▸ **BRIEF**: In your reply, restate all of the records below word for word.

▸ **INPUT DATA**:
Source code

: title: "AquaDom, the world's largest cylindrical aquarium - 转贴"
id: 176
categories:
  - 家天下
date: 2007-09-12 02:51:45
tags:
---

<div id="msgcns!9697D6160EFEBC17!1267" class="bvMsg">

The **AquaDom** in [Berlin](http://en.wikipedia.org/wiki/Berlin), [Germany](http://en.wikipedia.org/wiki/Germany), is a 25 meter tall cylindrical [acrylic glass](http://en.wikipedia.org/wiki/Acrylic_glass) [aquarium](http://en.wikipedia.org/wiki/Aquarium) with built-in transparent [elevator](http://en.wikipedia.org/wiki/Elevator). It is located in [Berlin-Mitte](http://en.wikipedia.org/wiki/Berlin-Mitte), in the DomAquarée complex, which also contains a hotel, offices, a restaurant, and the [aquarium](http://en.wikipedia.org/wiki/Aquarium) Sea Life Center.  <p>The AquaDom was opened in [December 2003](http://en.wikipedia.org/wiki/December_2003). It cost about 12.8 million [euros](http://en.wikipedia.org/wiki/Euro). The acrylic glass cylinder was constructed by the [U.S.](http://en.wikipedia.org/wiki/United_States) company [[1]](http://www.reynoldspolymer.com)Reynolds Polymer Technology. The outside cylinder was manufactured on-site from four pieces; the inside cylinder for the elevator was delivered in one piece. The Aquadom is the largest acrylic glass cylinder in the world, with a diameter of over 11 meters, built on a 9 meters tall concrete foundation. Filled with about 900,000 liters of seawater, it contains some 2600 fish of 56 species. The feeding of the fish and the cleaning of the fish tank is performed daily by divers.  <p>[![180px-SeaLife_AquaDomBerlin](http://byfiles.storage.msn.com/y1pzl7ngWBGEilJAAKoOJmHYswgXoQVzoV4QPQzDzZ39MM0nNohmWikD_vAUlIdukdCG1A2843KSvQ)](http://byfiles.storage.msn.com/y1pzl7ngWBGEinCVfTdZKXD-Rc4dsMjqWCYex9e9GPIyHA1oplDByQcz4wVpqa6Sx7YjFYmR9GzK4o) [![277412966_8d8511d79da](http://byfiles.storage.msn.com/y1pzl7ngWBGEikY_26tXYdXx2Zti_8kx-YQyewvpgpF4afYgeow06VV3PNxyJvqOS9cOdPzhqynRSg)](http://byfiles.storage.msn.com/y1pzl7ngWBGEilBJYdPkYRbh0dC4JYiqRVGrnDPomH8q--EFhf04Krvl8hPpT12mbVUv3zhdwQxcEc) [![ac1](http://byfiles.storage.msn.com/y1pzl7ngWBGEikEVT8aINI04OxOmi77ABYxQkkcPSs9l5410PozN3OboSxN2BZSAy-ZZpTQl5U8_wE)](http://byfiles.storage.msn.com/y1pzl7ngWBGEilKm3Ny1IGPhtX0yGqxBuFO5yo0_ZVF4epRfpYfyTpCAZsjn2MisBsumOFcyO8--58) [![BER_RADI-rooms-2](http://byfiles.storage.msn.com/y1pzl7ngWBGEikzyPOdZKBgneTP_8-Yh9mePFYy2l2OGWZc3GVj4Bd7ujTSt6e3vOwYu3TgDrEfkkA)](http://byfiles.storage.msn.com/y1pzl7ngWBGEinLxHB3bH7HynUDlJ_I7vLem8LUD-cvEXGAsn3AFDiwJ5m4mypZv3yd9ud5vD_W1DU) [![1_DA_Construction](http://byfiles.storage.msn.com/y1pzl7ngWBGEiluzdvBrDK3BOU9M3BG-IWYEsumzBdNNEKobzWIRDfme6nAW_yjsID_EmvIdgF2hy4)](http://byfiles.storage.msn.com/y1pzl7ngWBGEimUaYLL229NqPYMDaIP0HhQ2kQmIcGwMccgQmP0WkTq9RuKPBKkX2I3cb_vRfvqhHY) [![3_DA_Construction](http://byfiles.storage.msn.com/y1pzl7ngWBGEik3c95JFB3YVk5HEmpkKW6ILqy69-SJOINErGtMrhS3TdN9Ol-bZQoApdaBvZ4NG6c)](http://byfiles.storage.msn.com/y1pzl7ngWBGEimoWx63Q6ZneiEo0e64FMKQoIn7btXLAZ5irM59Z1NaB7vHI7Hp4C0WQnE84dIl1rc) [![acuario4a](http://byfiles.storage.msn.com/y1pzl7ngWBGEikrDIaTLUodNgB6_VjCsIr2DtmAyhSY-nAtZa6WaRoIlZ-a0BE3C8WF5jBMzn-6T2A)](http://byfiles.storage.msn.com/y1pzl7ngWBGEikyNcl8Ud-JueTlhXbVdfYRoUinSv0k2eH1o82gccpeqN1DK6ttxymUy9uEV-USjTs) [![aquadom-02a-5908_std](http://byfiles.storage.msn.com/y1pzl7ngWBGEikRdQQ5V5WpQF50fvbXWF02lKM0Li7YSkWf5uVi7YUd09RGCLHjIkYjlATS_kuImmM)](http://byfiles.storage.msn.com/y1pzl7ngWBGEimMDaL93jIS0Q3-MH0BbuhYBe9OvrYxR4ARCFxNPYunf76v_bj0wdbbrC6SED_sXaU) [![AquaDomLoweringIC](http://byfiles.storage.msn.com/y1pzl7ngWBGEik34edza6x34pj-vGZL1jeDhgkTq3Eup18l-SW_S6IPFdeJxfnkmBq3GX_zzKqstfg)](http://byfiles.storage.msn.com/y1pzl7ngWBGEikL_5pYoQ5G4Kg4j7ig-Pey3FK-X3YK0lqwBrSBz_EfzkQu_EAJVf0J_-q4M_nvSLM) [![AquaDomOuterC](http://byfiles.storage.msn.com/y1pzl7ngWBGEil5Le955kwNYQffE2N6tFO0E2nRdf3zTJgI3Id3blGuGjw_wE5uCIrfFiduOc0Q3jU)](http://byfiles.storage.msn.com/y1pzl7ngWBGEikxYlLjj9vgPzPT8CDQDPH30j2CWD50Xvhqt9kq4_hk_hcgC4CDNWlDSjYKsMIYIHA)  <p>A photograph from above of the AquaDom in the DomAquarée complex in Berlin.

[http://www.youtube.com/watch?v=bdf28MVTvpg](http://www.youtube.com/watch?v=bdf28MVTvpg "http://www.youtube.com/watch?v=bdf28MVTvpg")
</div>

▸ **PROBLEM SOLUTION**:
Source code

: title: "AquaDom, the world's largest cylindrical aquarium - 转贴"
id: 176
categories:
  - 家天下
date: 2007-09-12 02:51:45
tags:
---

<div id="msgcns!9697D6160EFEBC17!1267" class="bvMsg">

The **AquaDom** in [Berlin](http://en.wikipedia.org/wiki/Berlin), [Germany](http://en.wikipedia.org/wiki/Germany), is a 25 meter tall cylindrical [acrylic glass](http://en.wikipedia.org/wiki/Acrylic_glass) [aquarium](http://en.wikipedia.org/wiki/Aquarium) with built-in transparent [elevator](http://en.wikipedia.org/wiki/Elevator). It is located in [Berlin-Mitte](http://en.wikipedia.org/wiki/Berlin-Mitte), in the DomAquarée complex, which also contains a hotel, offices, a restaurant, and the [aquarium](http://en.wikipedia.org/wiki/Aquarium) Sea Life Center.  <p>The AquaDom was opened in [December 2003](http://en.wikipedia.org/wiki/December_2003). It cost about 12.8 million [euros](http://en.wikipedia.org/wiki/Euro). The acrylic glass cylinder was constructed by the [U.S.](http://en.wikipedia.org/wiki/United_States) company [[1]](http://www.reynoldspolymer.com)Reynolds Polymer Technology. The outside cylinder was manufactured on-site from four pieces; the inside cylinder for the elevator was delivered in one piece. The Aquadom is the largest acrylic glass cylinder in the world, with a diameter of over 11 meters, built on a 9 meters tall concrete foundation. Filled with about 900,000 liters of seawater, it contains some 2600 fish of 56 species. The feeding of the fish and the cleaning of the fish tank is performed daily by divers.  <p>[![180px-SeaLife_AquaDomBerlin](http://byfiles.storage.msn.com/y1pzl7ngWBGEilJAAKoOJmHYswgXoQVzoV4QPQzDzZ39MM0nNohmWikD_vAUlIdukdCG1A2843KSvQ)](http://byfiles.storage.msn.com/y1pzl7ngWBGEinCVfTdZKXD-Rc4dsMjqWCYex9e9GPIyHA1oplDByQcz4wVpqa6Sx7YjFYmR9GzK4o) [![277412966_8d8511d79da](http://byfiles.storage.msn.com/y1pzl7ngWBGEikY_26tXYdXx2Zti_8kx-YQyewvpgpF4afYgeow06VV3PNxyJvqOS9cOdPzhqynRSg)](http://byfiles.storage.msn.com/y1pzl7ngWBGEilBJYdPkYRbh0dC4JYiqRVGrnDPomH8q--EFhf04Krvl8hPpT12mbVUv3zhdwQxcEc) [![ac1](http://byfiles.storage.msn.com/y1pzl7ngWBGEikEVT8aINI04OxOmi77ABYxQkkcPSs9l5410PozN3OboSxN2BZSAy-ZZpTQl5U8_wE)](http://byfiles.storage.msn.com/y1pzl7ngWBGEilKm3Ny1IGPhtX0yGqxBuFO5yo0_ZVF4epRfpYfyTpCAZsjn2MisBsumOFcyO8--58) [![BER_RADI-rooms-2](http://byfiles.storage.msn.com/y1pzl7ngWBGEikzyPOdZKBgneTP_8-Yh9mePFYy2l2OGWZc3GVj4Bd7ujTSt6e3vOwYu3TgDrEfkkA)](http://byfiles.storage.msn.com/y1pzl7ngWBGEinLxHB3bH7HynUDlJ_I7vLem8LUD-cvEXGAsn3AFDiwJ5m4mypZv3yd9ud5vD_W1DU) [![1_DA_Construction](http://byfiles.storage.msn.com/y1pzl7ngWBGEiluzdvBrDK3BOU9M3BG-IWYEsumzBdNNEKobzWIRDfme6nAW_yjsID_EmvIdgF2hy4)](http://byfiles.storage.msn.com/y1pzl7ngWBGEimUaYLL229NqPYMDaIP0HhQ2kQmIcGwMccgQmP0WkTq9RuKPBKkX2I3cb_vRfvqhHY) [![3_DA_Construction](http://byfiles.storage.msn.com/y1pzl7ngWBGEik3c95JFB3YVk5HEmpkKW6ILqy69-SJOINErGtMrhS3TdN9Ol-bZQoApdaBvZ4NG6c)](http://byfiles.storage.msn.com/y1pzl7ngWBGEimoWx63Q6ZneiEo0e64FMKQoIn7btXLAZ5irM59Z1NaB7vHI7Hp4C0WQnE84dIl1rc) [![acuario4a](http://byfiles.storage.msn.com/y1pzl7ngWBGEikrDIaTLUodNgB6_VjCsIr2DtmAyhSY-nAtZa6WaRoIlZ-a0BE3C8WF5jBMzn-6T2A)](http://byfiles.storage.msn.com/y1pzl7ngWBGEikyNcl8Ud-JueTlhXbVdfYRoUinSv0k2eH1o82gccpeqN1DK6ttxymUy9uEV-USjTs) [![aquadom-02a-5908_std](http://byfiles.storage.msn.com/y1pzl7ngWBGEikRdQQ5V5WpQF50fvbXWF02lKM0Li7YSkWf5uVi7YUd09RGCLHjIkYjlATS_kuImmM)](http://byfiles.storage.msn.com/y1pzl7ngWBGEimMDaL93jIS0Q3-MH0BbuhYBe9OvrYxR4ARCFxNPYunf76v_bj0wdbbrC6SED_sXaU) [![AquaDomLoweringIC](http://byfiles.storage.msn.com/y1pzl7ngWBGEik34edza6x34pj-vGZL1jeDhgkTq3Eup18l-SW_S6IPFdeJxfnkmBq3GX_zzKqstfg)](http://byfiles.storage.msn.com/y1pzl7ngWBGEikL_5pYoQ5G4Kg4j7ig-Pey3FK-X3YK0lqwBrSBz_EfzkQu_EAJVf0J_-q4M_nvSLM) [![AquaDomOuterC](http://byfiles.storage.msn.com/y1pzl7ngWBGEil5Le955kwNYQffE2N6tFO0E2nRdf3zTJgI3Id3blGuGjw_wE5uCIrfFiduOc0Q3jU)](http://byfiles.storage.msn.com/y1pzl7ngWBGEikxYlLjj9vgPzPT8CDQDPH30j2CWD50Xvhqt9kq4_hk_hcgC4CDNWlDSjYKsMIYIHA)  <p>A photograph from above of the AquaDom in the DomAquarée complex in Berlin.

[http://www.youtube.com/watch?v=bdf28MVTvpg](http://www.youtube.com/watch?v=bdf28MVTvpg "http://www.youtube.com/watch?v=bdf28MVTvpg")
</div>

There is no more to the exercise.